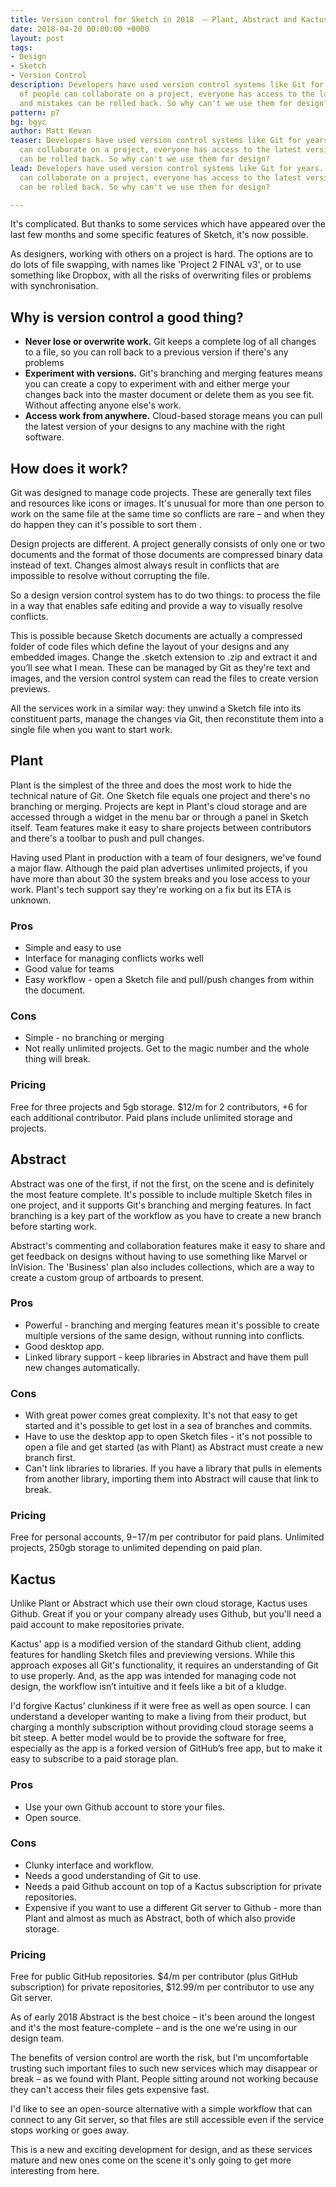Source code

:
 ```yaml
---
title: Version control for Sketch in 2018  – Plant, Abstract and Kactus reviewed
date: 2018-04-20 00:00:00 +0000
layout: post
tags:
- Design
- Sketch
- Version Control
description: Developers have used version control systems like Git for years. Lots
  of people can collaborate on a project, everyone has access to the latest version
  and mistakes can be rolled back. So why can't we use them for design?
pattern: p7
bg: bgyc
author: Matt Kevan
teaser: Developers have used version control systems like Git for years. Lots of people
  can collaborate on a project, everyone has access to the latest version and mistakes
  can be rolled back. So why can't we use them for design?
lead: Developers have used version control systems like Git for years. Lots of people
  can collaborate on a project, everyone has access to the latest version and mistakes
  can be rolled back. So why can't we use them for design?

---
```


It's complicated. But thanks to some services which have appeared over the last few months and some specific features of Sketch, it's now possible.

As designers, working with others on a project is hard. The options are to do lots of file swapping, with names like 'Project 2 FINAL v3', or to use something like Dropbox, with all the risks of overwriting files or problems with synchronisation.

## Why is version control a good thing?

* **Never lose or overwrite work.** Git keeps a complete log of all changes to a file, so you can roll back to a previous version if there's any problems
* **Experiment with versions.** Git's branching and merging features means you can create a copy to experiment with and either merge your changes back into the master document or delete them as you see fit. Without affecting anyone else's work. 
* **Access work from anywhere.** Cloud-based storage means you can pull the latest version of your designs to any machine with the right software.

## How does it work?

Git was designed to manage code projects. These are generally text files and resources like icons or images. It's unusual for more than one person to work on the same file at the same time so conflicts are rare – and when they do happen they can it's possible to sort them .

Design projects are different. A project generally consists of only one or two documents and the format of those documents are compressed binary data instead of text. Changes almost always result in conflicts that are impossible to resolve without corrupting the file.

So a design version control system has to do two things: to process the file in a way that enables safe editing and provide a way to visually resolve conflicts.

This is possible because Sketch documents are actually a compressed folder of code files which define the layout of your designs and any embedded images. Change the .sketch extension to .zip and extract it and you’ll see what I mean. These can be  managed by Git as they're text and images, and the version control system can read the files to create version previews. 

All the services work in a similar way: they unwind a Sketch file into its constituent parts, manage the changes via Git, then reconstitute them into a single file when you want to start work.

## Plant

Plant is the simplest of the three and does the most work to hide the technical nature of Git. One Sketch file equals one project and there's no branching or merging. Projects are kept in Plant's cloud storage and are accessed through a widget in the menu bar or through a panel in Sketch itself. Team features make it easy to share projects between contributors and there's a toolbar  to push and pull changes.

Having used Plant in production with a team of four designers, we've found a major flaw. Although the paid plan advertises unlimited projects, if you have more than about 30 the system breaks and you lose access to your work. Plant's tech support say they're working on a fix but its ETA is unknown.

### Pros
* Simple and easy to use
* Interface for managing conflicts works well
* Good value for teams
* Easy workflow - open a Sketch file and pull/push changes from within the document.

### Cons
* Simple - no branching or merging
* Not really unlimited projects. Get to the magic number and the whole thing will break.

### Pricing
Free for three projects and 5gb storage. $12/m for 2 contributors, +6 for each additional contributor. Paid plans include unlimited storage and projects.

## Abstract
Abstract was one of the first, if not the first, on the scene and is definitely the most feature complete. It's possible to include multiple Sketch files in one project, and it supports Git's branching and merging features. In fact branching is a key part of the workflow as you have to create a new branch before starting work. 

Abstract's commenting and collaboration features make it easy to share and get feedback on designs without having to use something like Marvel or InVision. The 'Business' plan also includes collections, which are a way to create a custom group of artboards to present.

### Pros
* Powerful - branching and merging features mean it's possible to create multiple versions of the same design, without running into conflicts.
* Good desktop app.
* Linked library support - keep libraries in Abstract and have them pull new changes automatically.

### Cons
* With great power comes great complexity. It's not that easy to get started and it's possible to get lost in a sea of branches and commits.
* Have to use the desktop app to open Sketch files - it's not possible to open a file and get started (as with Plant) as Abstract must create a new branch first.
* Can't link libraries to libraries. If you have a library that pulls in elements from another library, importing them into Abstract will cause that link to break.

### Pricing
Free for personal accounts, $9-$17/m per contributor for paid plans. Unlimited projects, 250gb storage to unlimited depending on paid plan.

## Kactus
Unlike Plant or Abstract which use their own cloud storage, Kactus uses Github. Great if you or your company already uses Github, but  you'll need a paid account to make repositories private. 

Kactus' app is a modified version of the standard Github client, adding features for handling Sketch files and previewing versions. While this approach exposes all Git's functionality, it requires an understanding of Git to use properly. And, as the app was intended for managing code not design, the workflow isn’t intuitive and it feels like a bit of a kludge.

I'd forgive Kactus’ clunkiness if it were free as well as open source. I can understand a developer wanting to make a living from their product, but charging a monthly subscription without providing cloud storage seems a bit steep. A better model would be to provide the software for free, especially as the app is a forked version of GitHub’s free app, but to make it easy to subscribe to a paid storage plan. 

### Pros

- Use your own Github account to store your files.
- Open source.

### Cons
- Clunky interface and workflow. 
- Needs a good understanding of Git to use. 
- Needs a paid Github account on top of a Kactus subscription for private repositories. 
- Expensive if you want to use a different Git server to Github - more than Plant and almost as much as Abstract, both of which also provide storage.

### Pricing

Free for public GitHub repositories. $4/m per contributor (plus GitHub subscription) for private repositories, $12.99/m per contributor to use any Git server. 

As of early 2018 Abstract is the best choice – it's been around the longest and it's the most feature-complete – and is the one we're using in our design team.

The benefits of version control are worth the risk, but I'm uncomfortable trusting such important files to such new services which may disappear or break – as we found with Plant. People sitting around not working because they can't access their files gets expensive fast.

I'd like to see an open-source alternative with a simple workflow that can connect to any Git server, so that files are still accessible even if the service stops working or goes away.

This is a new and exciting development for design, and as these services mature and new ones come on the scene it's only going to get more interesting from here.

--

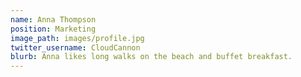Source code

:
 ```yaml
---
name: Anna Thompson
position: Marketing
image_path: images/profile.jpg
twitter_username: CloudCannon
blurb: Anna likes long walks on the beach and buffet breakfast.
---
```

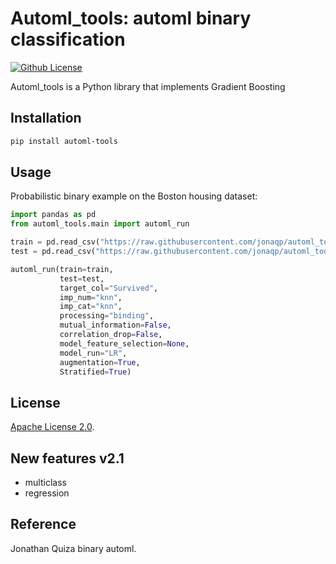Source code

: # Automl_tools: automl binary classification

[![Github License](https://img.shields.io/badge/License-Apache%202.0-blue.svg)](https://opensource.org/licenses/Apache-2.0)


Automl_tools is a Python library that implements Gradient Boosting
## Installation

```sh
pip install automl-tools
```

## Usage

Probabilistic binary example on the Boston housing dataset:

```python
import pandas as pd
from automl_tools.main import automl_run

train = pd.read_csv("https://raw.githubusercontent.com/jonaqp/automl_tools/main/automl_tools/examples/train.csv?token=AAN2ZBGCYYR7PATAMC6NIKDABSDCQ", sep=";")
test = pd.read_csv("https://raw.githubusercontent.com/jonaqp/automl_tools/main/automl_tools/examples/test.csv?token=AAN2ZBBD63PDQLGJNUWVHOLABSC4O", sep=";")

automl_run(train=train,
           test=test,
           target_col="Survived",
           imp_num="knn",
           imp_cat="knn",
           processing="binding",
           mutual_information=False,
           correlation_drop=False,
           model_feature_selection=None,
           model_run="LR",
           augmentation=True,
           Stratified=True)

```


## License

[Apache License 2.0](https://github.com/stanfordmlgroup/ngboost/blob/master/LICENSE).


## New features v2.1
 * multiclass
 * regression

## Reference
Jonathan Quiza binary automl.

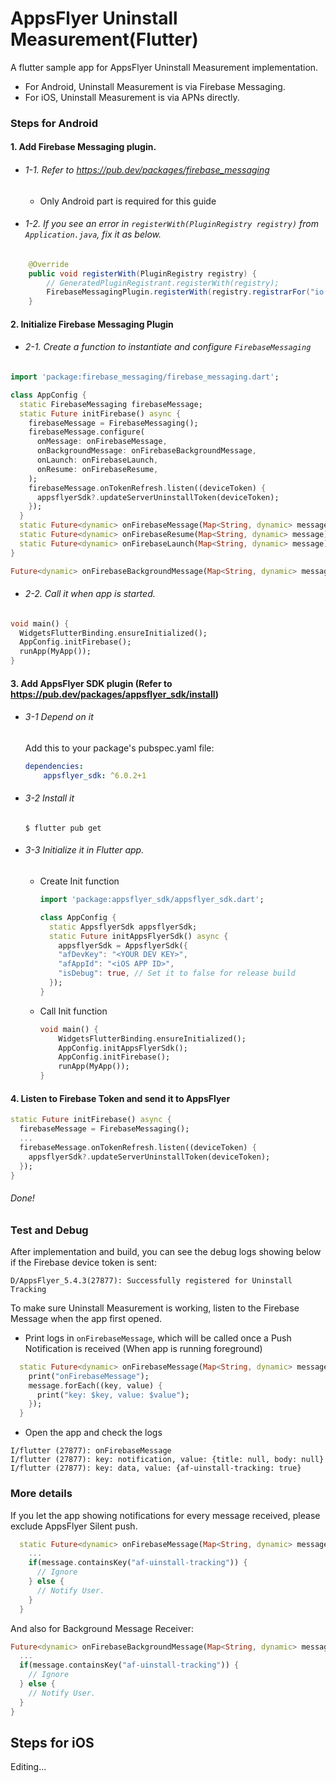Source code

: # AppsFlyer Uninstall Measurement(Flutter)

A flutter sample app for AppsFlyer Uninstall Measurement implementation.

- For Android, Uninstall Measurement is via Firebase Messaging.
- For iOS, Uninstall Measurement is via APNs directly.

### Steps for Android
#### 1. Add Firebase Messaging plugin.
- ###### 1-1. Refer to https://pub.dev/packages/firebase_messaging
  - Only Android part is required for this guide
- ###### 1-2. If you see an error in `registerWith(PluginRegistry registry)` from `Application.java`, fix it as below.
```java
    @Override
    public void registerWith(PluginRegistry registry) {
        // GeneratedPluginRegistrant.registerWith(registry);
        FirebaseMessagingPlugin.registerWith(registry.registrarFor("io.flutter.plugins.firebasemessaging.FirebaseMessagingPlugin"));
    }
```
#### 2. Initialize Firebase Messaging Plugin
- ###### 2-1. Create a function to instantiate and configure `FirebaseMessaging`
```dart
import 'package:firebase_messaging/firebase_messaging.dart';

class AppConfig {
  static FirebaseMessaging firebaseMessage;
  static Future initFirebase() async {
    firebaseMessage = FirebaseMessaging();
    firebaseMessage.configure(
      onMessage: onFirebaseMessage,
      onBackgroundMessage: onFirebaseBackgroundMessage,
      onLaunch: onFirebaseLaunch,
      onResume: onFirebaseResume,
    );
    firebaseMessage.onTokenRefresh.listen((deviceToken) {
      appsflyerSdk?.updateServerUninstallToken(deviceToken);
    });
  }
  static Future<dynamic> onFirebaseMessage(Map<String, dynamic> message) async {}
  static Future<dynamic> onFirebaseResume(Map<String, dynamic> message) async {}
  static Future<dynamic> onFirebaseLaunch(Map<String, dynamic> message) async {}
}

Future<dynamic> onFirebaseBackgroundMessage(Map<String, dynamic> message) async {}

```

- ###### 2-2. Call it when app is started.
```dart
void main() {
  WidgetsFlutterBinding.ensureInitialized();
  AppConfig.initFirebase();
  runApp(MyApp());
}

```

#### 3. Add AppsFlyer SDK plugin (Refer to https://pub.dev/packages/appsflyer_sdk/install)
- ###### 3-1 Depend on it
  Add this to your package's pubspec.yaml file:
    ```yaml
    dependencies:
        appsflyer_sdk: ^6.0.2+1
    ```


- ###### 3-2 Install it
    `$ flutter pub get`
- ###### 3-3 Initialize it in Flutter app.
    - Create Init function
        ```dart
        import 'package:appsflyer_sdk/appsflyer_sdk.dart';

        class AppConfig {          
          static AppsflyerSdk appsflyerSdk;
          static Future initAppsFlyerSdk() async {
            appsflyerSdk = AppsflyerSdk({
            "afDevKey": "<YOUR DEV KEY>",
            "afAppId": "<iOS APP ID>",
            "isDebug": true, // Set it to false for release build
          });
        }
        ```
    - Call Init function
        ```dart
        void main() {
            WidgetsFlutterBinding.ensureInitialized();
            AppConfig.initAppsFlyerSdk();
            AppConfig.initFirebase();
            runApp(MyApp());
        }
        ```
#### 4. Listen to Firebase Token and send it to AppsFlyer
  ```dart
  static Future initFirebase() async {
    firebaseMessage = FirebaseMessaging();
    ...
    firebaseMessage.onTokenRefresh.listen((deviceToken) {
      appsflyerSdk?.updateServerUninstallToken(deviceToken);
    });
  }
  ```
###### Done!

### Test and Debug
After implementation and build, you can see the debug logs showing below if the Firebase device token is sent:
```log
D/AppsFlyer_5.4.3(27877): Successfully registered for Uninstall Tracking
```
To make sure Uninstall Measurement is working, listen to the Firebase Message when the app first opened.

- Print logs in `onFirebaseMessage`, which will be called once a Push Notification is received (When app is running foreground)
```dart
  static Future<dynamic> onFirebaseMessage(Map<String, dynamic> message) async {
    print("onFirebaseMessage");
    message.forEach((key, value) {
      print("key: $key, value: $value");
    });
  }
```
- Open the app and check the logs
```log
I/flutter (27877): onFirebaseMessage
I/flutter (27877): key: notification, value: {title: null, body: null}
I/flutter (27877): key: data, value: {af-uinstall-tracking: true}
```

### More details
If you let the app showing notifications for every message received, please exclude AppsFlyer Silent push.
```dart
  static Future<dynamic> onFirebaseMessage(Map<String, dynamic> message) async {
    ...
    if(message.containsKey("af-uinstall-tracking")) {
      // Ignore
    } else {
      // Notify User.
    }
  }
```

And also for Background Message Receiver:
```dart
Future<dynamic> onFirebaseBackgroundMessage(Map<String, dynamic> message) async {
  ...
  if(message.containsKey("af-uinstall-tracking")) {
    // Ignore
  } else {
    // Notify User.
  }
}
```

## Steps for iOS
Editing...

--

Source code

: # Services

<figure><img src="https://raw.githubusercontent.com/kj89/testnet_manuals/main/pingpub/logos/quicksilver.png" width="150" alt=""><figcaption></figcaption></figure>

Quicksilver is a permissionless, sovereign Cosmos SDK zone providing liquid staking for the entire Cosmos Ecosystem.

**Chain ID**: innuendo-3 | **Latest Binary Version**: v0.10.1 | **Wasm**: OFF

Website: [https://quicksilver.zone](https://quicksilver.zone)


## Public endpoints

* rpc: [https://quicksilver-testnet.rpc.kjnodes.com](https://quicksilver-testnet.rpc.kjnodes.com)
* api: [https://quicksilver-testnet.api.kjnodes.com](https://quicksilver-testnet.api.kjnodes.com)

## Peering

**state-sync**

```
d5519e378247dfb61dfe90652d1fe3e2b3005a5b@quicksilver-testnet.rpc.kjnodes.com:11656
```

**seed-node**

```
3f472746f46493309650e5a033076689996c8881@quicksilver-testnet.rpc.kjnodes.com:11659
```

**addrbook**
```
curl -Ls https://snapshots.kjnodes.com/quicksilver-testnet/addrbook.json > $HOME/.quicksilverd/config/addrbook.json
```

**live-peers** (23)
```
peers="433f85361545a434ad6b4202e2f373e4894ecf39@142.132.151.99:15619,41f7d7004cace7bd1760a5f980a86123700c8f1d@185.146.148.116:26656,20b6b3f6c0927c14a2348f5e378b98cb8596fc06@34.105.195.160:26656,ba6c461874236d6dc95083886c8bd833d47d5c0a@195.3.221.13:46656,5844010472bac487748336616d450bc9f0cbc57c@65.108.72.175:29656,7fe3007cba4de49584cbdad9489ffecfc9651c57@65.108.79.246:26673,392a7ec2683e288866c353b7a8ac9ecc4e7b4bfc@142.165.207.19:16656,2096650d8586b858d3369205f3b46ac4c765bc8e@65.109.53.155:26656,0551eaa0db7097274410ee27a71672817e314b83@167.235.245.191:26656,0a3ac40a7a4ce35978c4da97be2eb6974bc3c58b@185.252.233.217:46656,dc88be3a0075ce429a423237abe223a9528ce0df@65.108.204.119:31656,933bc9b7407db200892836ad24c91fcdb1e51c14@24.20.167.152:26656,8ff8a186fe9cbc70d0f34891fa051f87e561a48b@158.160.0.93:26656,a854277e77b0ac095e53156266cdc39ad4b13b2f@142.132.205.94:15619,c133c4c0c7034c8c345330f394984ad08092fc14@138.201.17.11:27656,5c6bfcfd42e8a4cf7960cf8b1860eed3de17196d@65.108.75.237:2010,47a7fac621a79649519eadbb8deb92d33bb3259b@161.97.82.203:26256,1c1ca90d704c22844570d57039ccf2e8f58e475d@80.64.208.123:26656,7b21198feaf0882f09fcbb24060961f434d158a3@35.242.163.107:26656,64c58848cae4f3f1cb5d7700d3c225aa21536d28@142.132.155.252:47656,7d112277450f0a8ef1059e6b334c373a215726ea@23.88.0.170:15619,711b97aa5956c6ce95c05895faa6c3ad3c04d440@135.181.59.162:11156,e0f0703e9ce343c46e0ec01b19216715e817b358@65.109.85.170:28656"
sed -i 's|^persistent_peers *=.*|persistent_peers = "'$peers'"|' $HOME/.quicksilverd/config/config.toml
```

ASSIGNMENT:
All lines above between those holding "Having used Plant" and "conflicts works well", inclusive, must be set down unchanged, and no other line may be included.

OUTPUT FOR THIS EXERCISE:
Having used Plant in production with a team of four designers, we've found a major flaw. Although the paid plan advertises unlimited projects, if you have more than about 30 the system breaks and you lose access to your work. Plant's tech support say they're working on a fix but its ETA is unknown.

### Pros
* Simple and easy to use
* Interface for managing conflicts works well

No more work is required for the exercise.